Na América Latina, o país é o que possui a carga tributária mais elevada. Além disso, é o país em desenvolvimento onde as pessoas e empresas pagam mais imposto, quase tanto como em países desenvolvidos, onde o retorno dos impostos (infraestrutura, serviços públicos, saúde, educação, etc.) é muito superior.

A modo de comparação, uma empresa no México, segundo maior mercado de e-commerce da América Latina, possui uma carga tributária total de 52,1%. No Chile, o montante alcança 33%. A carga tributária do Brasil também está entre as mais elevadas dos países que compõem o BRICS, os principais países em desenvolvimento: 47.5% na Rússia, 55,3% na Índia, 67,3% na China e 28,9% na África do Sul.

Outro fator que contribui para o custo Brasil é o excesso de burocracia no país. Segundo o índice Ease of Doing Business, do Banco Mundial, as empresas brasileiras gastam 1.958 horas por ano para cumprir com suas obrigações fiscais. São 9,6 pagamentos por ano, em três níveis: federal, estadual e municipal. O país ocupa a posição 184 neste ranking, numa lista de 190 países. Isso tudo contribuí para o represamento do desenvolvimento econômico local.

O que a prefeitura vem fazendo para incrementar a atividade econômica na cidade?

Iniciamos o governo ouvindo as chamadas governanças produtivas da cidade e região: FIRJAN, Fecomércio, CDL, Associação Comercial, Associação das Empresas de Engenharia do ERJ e sindicatos laborais. A partir daí partimos para as políticas estruturantes para o setor. Elaboramos em conjunto com algumas destas instituições uma lei de Parcerias Público Privada - PPP que permite ao município fazer intervenções urbanística, obras, empreendimentos, concessões, investimentos que o município não tenha capacidade econômica de realizar. Fechamos um convênio com a Junta Comercial do Estado do Rio de Janeiro e assim implantamos o Sistema Regin que permite a abertura de empresas via internet e integrando a JUCERJA, Receita Federal e Prefeitura. No primeiro trimestre de governo abrimos a Casa do Empreendedor, um ambiente amistoso para orientação e abertura de novos negócios, além de colaborar nas alterações de empresas e encerramento de atividades.

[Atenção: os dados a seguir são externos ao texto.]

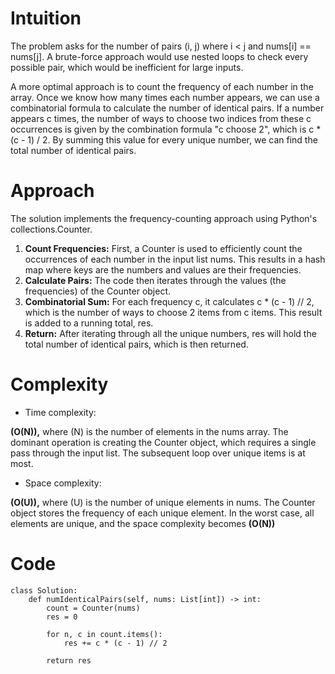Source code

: # Intuition
<!-- Describe your first thoughts on how to solve this problem. -->
The problem asks for the number of pairs (i, j) where i < j and nums[i] == nums[j]. A brute-force approach would use nested loops to check every possible pair, which would be inefficient for large inputs. 

A more optimal approach is to count the frequency of each number in the array. Once we know how many times each number appears, we can use a combinatorial formula to calculate the number of identical pairs. If a number appears c times, the number of ways to choose two indices from these c occurrences is given by the combination formula "c choose 2", which is c * (c - 1) / 2. By summing this value for every unique number, we can find the total number of identical pairs.

# Approach
<!-- Describe your approach to solving the problem. -->
The solution implements the frequency-counting approach using Python's collections.Counter.
1. **Count Frequencies:** First, a Counter is used to efficiently count the occurrences of each number in the input list nums. This results in a hash map where keys are the numbers and values are their frequencies.
2. **Calculate Pairs:** The code then iterates through the values (the frequencies) of the Counter object.
3. **Combinatorial Sum:** For each frequency c, it calculates c * (c - 1) // 2, which is the number of ways to choose 2 items from c items. This result is added to a running total, res.
4. **Return:** After iterating through all the unique numbers, res will hold the total number of identical pairs, which is then returned.

# Complexity
- Time complexity:
<!-- Add your time complexity here, e.g. $$O(n)$$ -->
**\(O(N)\),** where \(N\) is the number of elements in the nums array. The dominant operation is creating the Counter object, which requires a single pass through the input list. The subsequent loop over unique items is at most.

- Space complexity:
<!-- Add your space complexity here, e.g. $$O(n)$$ -->
**\(O(U)\),** where \(U\) is the number of unique elements in nums. The Counter object stores the frequency of each unique element. In the worst case, all elements are unique, and the space complexity becomes **\(O(N)\)**

# Code
```python3 []
class Solution:
    def numIdenticalPairs(self, nums: List[int]) -> int:
        count = Counter(nums)
        res = 0

        for n, c in count.items():
            res += c * (c - 1) // 2
        
        return res
```
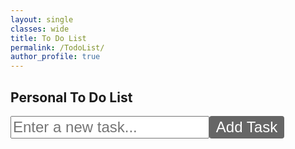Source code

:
 ```yaml
---
layout: single
classes: wide
title: To Do List
permalink: /TodoList/
author_profile: true
---
```


<div id="todoApp">
  <h2>Personal To Do List</h2>
  <div class="input-container">
    <input type="text" id="todoInput" placeholder="Enter a new task...">
    <button id="addTodo">Add Task</button>
  </div>
  <ul id="todoList"></ul>
</div>

<script>
  let dragSrcEl = null;

  function dragStartHandler(e) {
    e.stopPropagation();
    dragSrcEl = this;
    dragSrcEl.style.opacity = '0.5';
    e.dataTransfer.effectAllowed = 'move';
    e.dataTransfer.setData('text/plain', '');
    e.dataTransfer.setData('text/html', this.innerHTML);
    e.dataTransfer.setData('index', Array.from(dragSrcEl.parentElement.children).indexOf(dragSrcEl));
  }

  function dragOverHandler(e) {
    e.preventDefault();
    e.dataTransfer.dropEffect = 'move';
    const target = e.target.closest('li');
    if (!target) {
      return;
    }
    const rect = target.getBoundingClientRect();
    const offsetY = e.clientY - rect.top;
    const direction = offsetY > rect.height / 2 ? 'bottom' : 'top';
    target.style.border = 'none';
    target.style.borderBottom = direction === 'bottom';
    target.style.borderTop = direction === 'top';
  }

  function dropHandler(e) {
    e.preventDefault();
    e.stopPropagation();
    const srcIndex = parseInt(e.dataTransfer.getData('index'));
    const target = e.target.closest('li');
    if (!target) {
      return;
    }
    const dstIndex = Array.from(target.parentElement.children).indexOf(target);
    const parentNode = target.parentNode;
    const srcItem = parentNode.children[srcIndex];
    const dstItem = parentNode.children[dstIndex];
    const direction = target.style.borderTop ? 'before' : 'after';
    if (direction === 'before') {
      parentNode.insertBefore(srcItem, dstItem);
    } else {
      parentNode.insertBefore(srcItem, dstItem.nextSibling);
    }
    target.style.border = 'none';
    dragSrcEl.style.opacity = '1';
    updateTaskNumbers();
  }

  function dragLeaveHandler(e) {
    e.preventDefault();
    e.stopPropagation();
    const target = e.target.closest('li');
    if (!target) {
      return;
    }
    target.style.border = 'none';
  }

  function dragEndHandler(e) {
    e.stopPropagation();
  }

  function statusButtonClick(e) {
    const buttonStates = ['Not Yet', 'Started', 'Done', 'Delete', '_'];
    let currentState = buttonStates.indexOf(e.target.innerText);
    currentState = (currentState + 1) % buttonStates.length;
    e.target.innerText = buttonStates[currentState];
    if (e.target.innerText === '_') {
      e.target.closest('li').remove();
      updateTaskNumbers();
    }
  }

  function updateTaskNumbers() {
    const listItems = document.querySelectorAll('#todoList li');
    listItems.forEach((item, index) => {
      const taskNumber = item.querySelector('.task-number');
      taskNumber.textContent = (index + 1).toString();
    });
  }

  function createStatusButton() {
    const statusButton = document.createElement('button');
    const buttonStates = ['Not Yet', 'Started', 'Done', 'Delete', '_'];
    let currentState = 0;
    statusButton.innerText = buttonStates[currentState];
    statusButton.addEventListener('click', statusButtonClick);
    return statusButton;
  }

  function addNewTask(task) {
    const listItem = document.createElement('li');
    const taskContent = document.createElement('div');
    taskContent.classList.add('task-content');
    taskContent.innerHTML = `<span class="task-number"></span>. ${task}`;
    listItem.appendChild(taskContent);
    const statusButton = createStatusButton();

    const taskButtons = document.createElement('div');
    taskButtons.classList.add('task-buttons');
    taskButtons.appendChild(statusButton);
    listItem.appendChild(taskButtons);

    listItem.draggable = true;
    listItem.addEventListener('dragstart', dragStartHandler);
    listItem.addEventListener('dragover', dragOverHandler);
    listItem.addEventListener('drop', dropHandler);
    listItem.addEventListener('dragend', dragEndHandler);

    document.getElementById('todoList').appendChild(listItem);

    updateTaskNumbers();
  }

  function addTask() {
    var task = document.getElementById('todoInput').value;
    if (task.trim() !== "") {
      addNewTask(task);
      document.getElementById('todoInput').value = "";
    }
  }

  document.getElementById('todoInput').addEventListener('keypress', function (event) {
    if (event.key === 'Enter') {
      addTask();
    }
  });

  document.getElementById('addTodo').addEventListener('click', function () {
    addTask();
  });
</script>

<style>
  #todoApp {
    margin: 0 auto;
  }

  .input-container {
    display: flex;
  }

  #todoInput,
  #addTodo {
    font-size: 24px;
    height: 36px; /* 높이 조절 */
  }

  #addTodo {
    width: 120px; /* 가로 크기 조절 */
    background-color: #666666; /* 버튼 배경색 */
    font: $global-font-family;
    color: white; /* 글자색 */
    border: none; /* 테두리 없앰 */
    cursor: pointer; /* 마우스 올리면 포인터 모양 변경 */
    text-align: center;
    text-decoration: none;
    display: inline-block;
    border-radius: 4px; /* 모서리 둥글게 */
    transition-duration: 0.4s; /* 마우스 호버 시 애니메이션 */
  }

  #todoList {
    list-style: none;
    padding: 0;
  }

  #todoList li {
    display: flex;
    justify-content: space-between;
    font-size: 26px;
    margin: 8px 0;
    border-bottom: 1px solid rgba(0, 0, 0, 0.1);
}

#todoList li.completed {
text-decoration: line-through;
}

#todoList button {
font-size: 22px;
margin-left: 10px;
background-color: #666666;
font: $global-font-family;
color: white;
border: none;
cursor: pointer;
text-align: center;
text-decoration: none;
display: inline-block;
border-radius: 4px;
transition-duration: 0.4s;
}

#todoList .task-content {
flex-grow: 1;
text-align: left;
}

#todoList .task-buttons {
flex-basis: 20%;
display: flex;
justify-content: flex-end;
align-items: left;
}
</style>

Criamos o Projeto Lidera Mulher que incentiva, orienta e apoia negócios operados pelo gênero feminino. O resultado são mulheres com visão empreendedora mais apurada, autonomia social e empoderamento dessas mulheres. Também conseguimos pactuar um TAC com o Ministério Público Federal com objetivo de destravar os licenciamentos ambientais da região de Guaxindiba onde algumas empresas estão instaladas sem poder operar por força de uma ação judicial movida pelo ICMBIO - Instituto Chico Mendes de Meio Ambiente, contra o INEA, o Município e empreendedores locais. Esse impedimento de licenciar empreendimentos industriais em Guaxindiba impedia a chegada de novas empresas na localidade e acreditamos que em breve teremos esse quadro revertido. Temos um bom número de empresas se prospectando para vir para São Gonçalo e aguardam essa liberação.

Há possibilidade do prédio do centro de integração do Comperj ser repassado pro município?

Essa pergunta tem muito a ver com a anterior. Temos um convênio com a Petrobrás que estabeleceu a construção do Píer da Praia da Beira no bairro de Itaoca e uma estrada a partir do píer ligando ao Comperj. Ao fim das obras do Complexo Petroquímico - COMPERJ, a estrada, tecnicamente conhecida como Via UHOS, que serve para transporte de equipamentos de ultra dimensões, passará para o domínio da municipalidade e poderá ser explorada por empresas juntamente com o Píer e resultar em impostos para a cidade.

Nessa dimensão existe um TAC em andamento com o ministério público estadual e a Petrobrás a fim de mitigar possíveis danos ambientais resultados da construção da Via e nesse acordo fizemos injunções com vistas à entrega do prédio da Petrobrás, no bairro Estrela do Norte, para uso da prefeitura.

Estamos trabalhando para agilizar as licenças ambientais em Guaxindiba para renda, receita e empregos para o município.